(Stored data)
==========
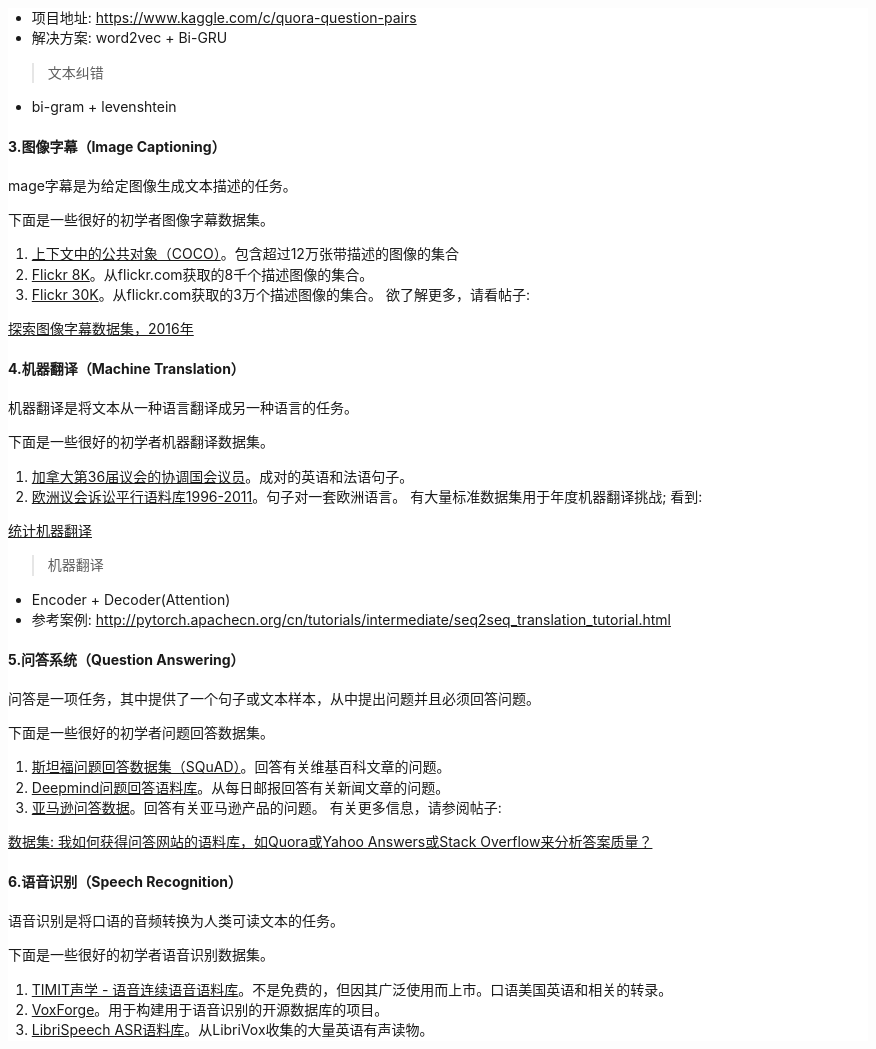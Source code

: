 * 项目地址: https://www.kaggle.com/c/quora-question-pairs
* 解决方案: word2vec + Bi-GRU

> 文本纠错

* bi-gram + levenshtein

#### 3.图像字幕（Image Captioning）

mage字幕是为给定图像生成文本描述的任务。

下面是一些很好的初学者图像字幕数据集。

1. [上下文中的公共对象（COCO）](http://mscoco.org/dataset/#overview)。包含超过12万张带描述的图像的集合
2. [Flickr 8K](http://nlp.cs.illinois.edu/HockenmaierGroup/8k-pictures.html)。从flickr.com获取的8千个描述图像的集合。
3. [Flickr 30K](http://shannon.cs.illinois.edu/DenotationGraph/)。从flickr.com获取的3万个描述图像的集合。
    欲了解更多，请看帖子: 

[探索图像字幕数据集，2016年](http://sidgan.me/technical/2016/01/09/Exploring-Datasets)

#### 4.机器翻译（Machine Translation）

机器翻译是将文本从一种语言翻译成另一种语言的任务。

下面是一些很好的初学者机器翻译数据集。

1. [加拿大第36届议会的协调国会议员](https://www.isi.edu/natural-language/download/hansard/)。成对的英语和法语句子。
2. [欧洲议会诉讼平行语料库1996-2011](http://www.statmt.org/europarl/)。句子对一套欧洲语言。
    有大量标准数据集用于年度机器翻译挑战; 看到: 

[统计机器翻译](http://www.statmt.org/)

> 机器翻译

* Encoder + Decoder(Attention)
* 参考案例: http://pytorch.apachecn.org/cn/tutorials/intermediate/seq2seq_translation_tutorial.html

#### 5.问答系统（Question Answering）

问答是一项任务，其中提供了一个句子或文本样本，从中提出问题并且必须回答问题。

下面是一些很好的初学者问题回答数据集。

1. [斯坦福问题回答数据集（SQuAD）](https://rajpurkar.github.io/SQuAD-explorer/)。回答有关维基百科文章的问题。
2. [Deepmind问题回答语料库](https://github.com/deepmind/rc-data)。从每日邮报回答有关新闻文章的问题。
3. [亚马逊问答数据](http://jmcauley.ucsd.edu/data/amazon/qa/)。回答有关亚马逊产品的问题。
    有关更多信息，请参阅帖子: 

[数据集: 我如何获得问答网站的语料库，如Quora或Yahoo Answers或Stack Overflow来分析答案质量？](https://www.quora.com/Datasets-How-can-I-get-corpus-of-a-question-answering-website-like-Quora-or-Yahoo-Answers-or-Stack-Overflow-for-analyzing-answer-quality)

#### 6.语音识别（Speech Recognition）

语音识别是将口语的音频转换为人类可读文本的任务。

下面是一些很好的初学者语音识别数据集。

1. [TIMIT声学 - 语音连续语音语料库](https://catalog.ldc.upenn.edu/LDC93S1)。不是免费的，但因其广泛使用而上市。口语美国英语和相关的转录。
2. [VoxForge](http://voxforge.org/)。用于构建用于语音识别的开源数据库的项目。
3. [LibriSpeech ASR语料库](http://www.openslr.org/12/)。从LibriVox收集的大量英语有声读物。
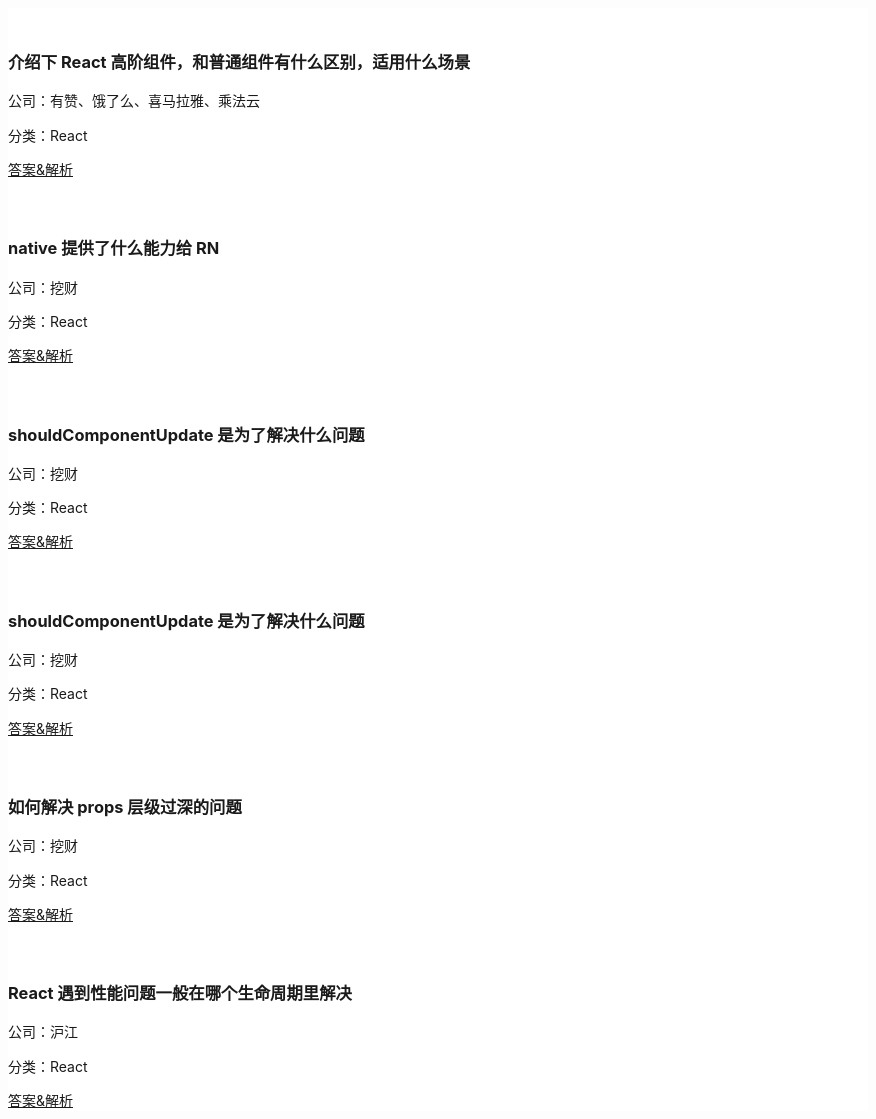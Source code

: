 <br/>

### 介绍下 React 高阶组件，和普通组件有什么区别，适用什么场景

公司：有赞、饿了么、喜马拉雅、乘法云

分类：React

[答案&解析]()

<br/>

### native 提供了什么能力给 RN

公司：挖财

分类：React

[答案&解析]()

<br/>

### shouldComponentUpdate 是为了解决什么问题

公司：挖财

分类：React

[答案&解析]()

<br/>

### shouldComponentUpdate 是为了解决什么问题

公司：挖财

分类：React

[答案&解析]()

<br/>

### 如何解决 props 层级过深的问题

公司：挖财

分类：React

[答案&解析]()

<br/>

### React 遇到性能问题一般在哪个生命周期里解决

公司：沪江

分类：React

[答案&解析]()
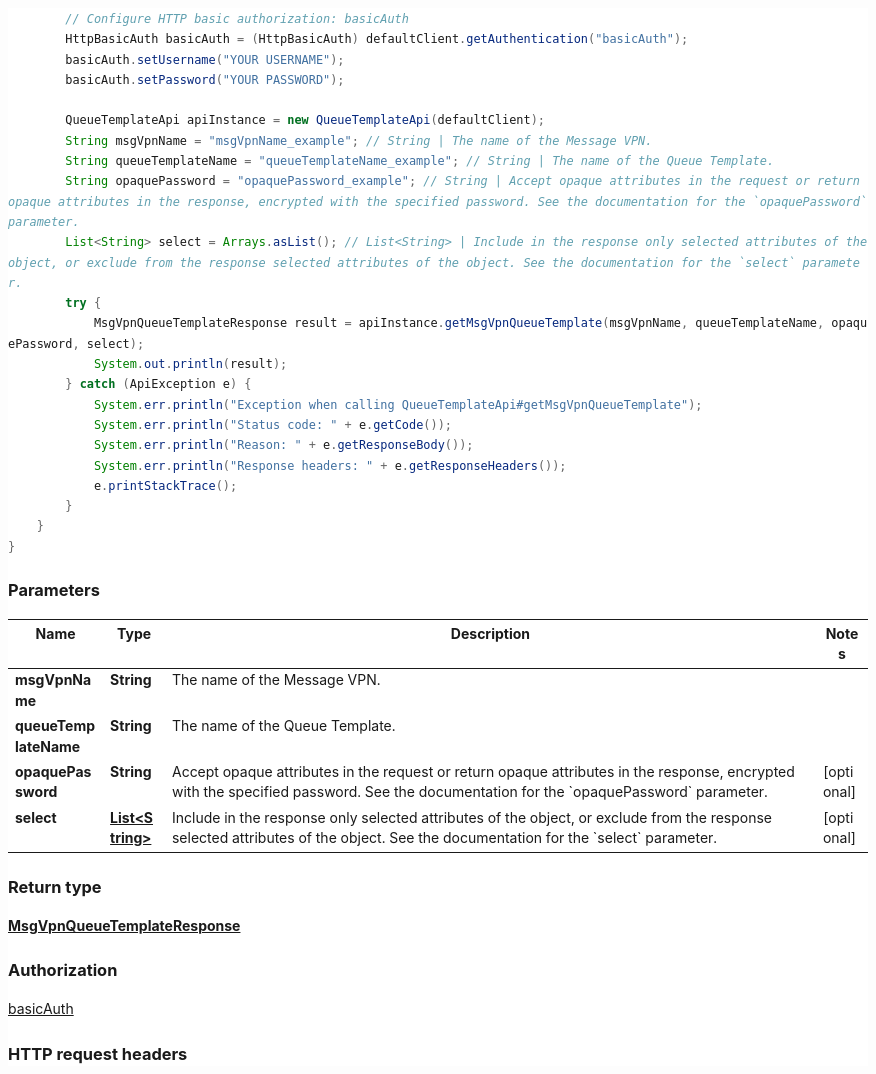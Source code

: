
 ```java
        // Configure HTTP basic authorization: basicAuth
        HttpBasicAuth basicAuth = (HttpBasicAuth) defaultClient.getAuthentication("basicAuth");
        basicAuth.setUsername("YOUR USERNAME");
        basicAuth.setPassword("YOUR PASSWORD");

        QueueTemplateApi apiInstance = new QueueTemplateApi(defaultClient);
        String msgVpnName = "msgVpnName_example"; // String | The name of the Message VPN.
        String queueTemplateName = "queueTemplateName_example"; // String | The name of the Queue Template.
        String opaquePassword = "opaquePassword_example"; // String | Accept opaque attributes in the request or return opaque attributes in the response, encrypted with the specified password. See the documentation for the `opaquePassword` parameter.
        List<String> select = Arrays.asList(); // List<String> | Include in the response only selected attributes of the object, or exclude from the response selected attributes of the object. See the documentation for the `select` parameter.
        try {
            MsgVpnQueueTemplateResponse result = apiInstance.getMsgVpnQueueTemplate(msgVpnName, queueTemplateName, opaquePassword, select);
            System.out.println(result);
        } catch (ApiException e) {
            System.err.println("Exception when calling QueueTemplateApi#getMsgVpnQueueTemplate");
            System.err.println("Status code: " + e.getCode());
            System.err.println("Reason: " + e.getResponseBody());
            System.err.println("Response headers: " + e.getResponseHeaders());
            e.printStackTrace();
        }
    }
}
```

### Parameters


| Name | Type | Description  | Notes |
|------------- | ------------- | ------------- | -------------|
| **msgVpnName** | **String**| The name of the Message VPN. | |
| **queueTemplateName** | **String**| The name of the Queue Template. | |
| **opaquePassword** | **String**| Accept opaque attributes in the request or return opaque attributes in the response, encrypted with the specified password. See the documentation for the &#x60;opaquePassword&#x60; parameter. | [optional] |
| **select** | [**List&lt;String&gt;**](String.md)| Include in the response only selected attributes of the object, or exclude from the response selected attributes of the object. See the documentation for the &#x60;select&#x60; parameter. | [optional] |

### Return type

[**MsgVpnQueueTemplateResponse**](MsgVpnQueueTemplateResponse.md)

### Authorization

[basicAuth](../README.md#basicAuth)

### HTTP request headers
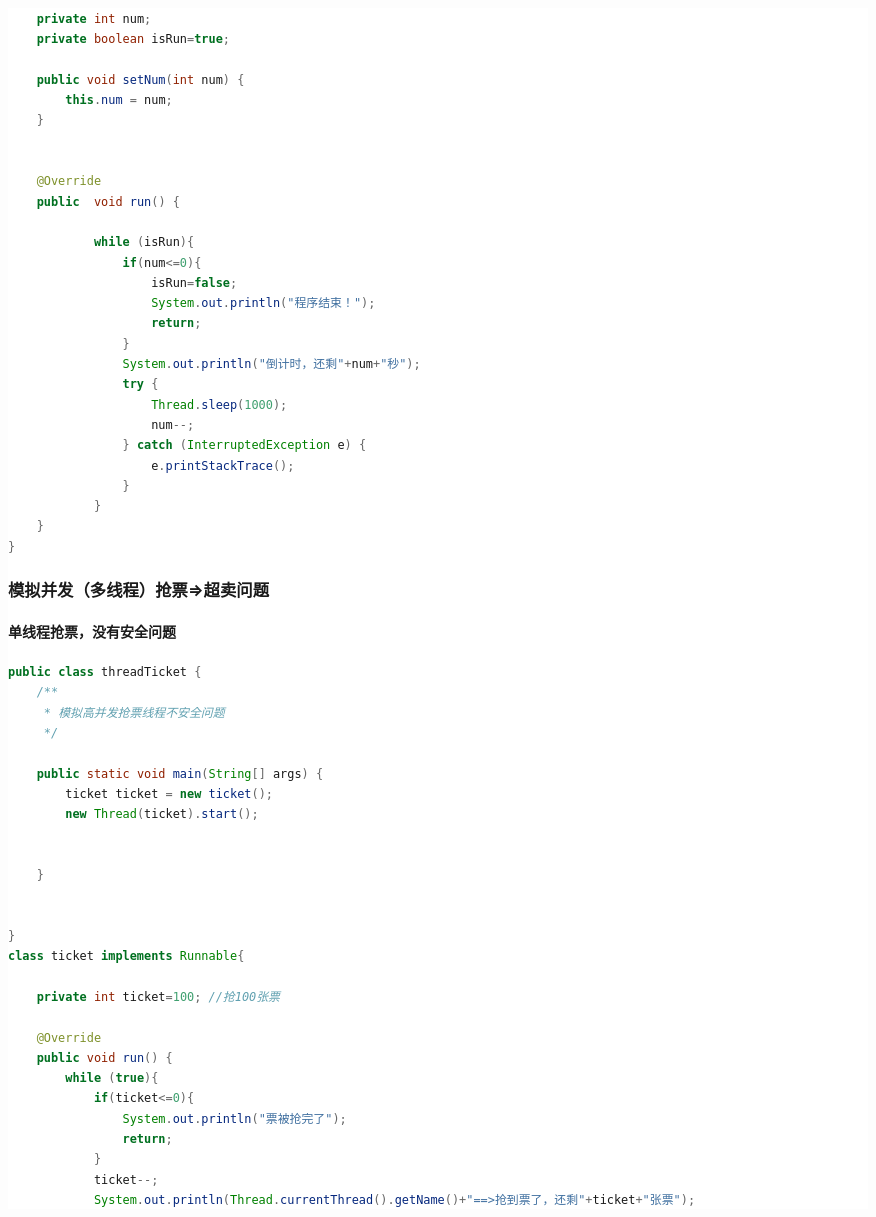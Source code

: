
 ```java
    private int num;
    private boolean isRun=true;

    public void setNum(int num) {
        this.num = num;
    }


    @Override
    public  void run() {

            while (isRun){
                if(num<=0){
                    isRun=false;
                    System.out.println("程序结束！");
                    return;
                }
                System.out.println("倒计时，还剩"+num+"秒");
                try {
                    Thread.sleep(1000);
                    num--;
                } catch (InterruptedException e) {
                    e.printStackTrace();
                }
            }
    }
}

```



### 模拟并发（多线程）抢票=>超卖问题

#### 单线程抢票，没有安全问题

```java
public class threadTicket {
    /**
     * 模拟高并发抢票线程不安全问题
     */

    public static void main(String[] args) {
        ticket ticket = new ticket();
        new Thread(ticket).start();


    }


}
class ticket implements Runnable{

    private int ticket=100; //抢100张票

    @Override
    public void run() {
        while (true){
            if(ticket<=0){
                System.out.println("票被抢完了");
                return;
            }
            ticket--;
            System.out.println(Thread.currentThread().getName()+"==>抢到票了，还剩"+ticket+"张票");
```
==========
[Task] Which lines above hold the string "headers"? Show each of them.

[Expected answer]
            System.err.println("Response headers: " + e.getResponseHeaders());
### HTTP request headers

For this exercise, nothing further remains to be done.